2174. Remove All Ones With Row and Column Flips II

MediumBit ManipulationBreadth-First SearchArrayMatrix
Leetcode Link

Problem Description

Given a matrix grid with dimensions m x n which contains only binary values (0s and 1s), the task is to perform a series of operations to remove all the 1s from the grid. For each operation, you may choose any cell that has a 1, identified by coordinates i and j. The constraints for these coordinates are 0 <= i < m and 0 <= j < n. When you select a cell with a 1, all the values in its row i and column j are changed to 0s. The goal is to find the minimum number of these operations required to turn every 1 in the grid into a 0.

Flowchart Walkthrough

Here's a step-by-step analysis of leetcode 2174. Remove All Ones With Row and Column Flips II using the Flowchart:

Is it a graph?

  • Yes: The grid presents a graph-like problem where nodes can be considered to be individual cells, and operations (row and column flips) affect these nodes.

Is it a tree?

  • No: The problem does not represent a hierarchical tree structure as flipping operations affect multiple rows or columns simultaneously.

Is the problem related to directed acyclic graphs (DAGs)?

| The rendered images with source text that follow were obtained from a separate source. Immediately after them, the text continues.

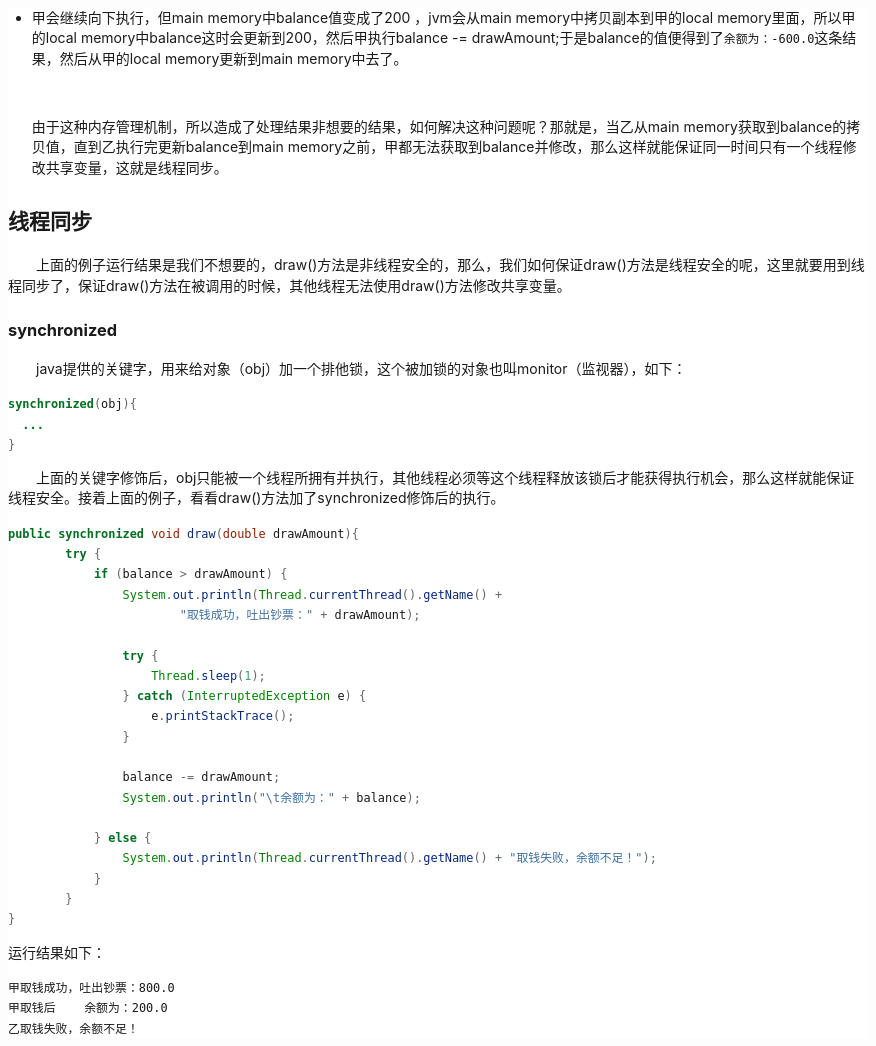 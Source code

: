 - 甲会继续向下执行，但main memory中balance值变成了200 ，jvm会从main memory中拷贝副本到甲的local memory里面，所以甲的local memory中balance这时会更新到200，然后甲执行balance -= drawAmount;于是balance的值便得到了```余额为：-600.0```这条结果，然后从甲的local memory更新到main memory中去了。

  ​

  由于这种内存管理机制，所以造成了处理结果非想要的结果，如何解决这种问题呢？那就是，当乙从main memory获取到balance的拷贝值，直到乙执行完更新balance到main memory之前，甲都无法获取到balance并修改，那么这样就能保证同一时间只有一个线程修改共享变量，这就是线程同步。

## 线程同步

  上面的例子运行结果是我们不想要的，draw()方法是非线程安全的，那么，我们如何保证draw()方法是线程安全的呢，这里就要用到线程同步了，保证draw()方法在被调用的时候，其他线程无法使用draw()方法修改共享变量。

### synchronized

  java提供的关键字，用来给对象（obj）加一个排他锁，这个被加锁的对象也叫monitor（监视器），如下：

```Java
synchronized(obj){
  ...
}
```

  上面的关键字修饰后，obj只能被一个线程所拥有并执行，其他线程必须等这个线程释放该锁后才能获得执行机会，那么这样就能保证线程安全。接着上面的例子，看看draw()方法加了synchronized修饰后的执行。

```java
public synchronized void draw(double drawAmount){
        try {
            if (balance > drawAmount) {
                System.out.println(Thread.currentThread().getName() +
                        "取钱成功，吐出钞票：" + drawAmount);

                try {
                    Thread.sleep(1);
                } catch (InterruptedException e) {
                    e.printStackTrace();
                }

                balance -= drawAmount;
                System.out.println("\t余额为：" + balance);

            } else {
                System.out.println(Thread.currentThread().getName() + "取钱失败，余额不足！");
            }
        }
}
```

运行结果如下：

```
甲取钱成功，吐出钞票：800.0
甲取钱后	余额为：200.0
乙取钱失败，余额不足！
```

  • No: This problem involves operations on a matrix, and is not specifically about acyclic properties or dependencies.

Is the problem related to shortest paths?

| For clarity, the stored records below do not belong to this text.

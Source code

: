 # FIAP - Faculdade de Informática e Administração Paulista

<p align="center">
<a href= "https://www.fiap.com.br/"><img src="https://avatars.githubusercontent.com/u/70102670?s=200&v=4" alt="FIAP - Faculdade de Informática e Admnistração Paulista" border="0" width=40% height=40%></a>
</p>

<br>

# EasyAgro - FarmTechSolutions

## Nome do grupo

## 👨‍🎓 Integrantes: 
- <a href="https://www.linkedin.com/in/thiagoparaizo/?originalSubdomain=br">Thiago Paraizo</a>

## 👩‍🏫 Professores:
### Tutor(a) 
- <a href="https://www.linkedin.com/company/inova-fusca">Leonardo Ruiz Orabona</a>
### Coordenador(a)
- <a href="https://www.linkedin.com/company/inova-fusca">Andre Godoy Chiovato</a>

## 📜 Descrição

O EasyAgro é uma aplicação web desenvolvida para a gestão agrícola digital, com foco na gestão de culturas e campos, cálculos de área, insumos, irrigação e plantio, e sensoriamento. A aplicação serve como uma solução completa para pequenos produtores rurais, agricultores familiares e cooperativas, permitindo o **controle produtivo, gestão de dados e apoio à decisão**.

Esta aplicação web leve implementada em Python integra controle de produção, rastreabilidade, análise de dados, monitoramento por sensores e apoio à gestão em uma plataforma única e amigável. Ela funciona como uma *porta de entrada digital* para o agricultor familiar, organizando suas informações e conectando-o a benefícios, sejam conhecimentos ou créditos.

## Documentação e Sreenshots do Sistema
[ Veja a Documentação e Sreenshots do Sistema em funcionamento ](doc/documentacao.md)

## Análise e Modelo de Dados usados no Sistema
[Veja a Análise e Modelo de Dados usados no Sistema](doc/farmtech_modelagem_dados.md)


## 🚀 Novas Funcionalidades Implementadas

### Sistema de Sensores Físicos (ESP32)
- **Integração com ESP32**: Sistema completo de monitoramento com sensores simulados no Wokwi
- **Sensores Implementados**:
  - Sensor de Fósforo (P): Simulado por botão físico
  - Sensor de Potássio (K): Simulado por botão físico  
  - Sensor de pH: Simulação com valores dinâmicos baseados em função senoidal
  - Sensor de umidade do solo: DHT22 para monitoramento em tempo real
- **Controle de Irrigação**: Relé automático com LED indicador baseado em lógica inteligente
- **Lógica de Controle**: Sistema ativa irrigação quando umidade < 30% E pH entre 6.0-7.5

  • No: The goal is not to find the shortest path but to develop a strategy to minimize the number of moves to achieve the target configuration (all zeros).

Does the problem involve connectivity?

  • No: The primary challenge does not involve connecting disjoint components or determining reachability between nodes.

Are the constraints small?

  • Yes: The problem explicitly states constraints that allow considering all possible flipping combinations.

Conclusion: According to the flowchart, for a problem categorized under small constraints that does not directly fit into connectivity or shortest path categories, we consider using BFS as we search through all possibilities to find a solution. This suggests the Breadth-First Search (BFS) pattern to explore and execute all possible flip combinations and check if they lead to the desired output.

Intuition

The solution to this problem involves simulating the process of zeroes spreading through rows and columns as we select cells with 1s and change their respective rows and columns to 0. However, directly simulating upon the grid itself would be inefficient and complex, especially since we need to keep track of the grid state after each operation. This is where the concept of bitmasking comes into play, providing a compact representation of the grid's state.

To grasp the intuition behind the solution, let's consider a few key points:

  1. Each cell in the grid can be represented by a single bit in a bitmask – a 1 indicates the presence of a 1 at that cell in the grid, and a 0 indicates a 0.

  2. By applying bitwise operations, we can simulate the operation that changes an entire row and column to 0s. Specifically, we can clear the bits corresponding to the selected cell's row and column in the bitmask.

  3. We use a breadth-first search (BFS) strategy to explore the minimum number of operations needed. We start with the initial state of the grid and generate new states after each operation. Each generated state represents the grid configuration after setting a particular row and column to 0s.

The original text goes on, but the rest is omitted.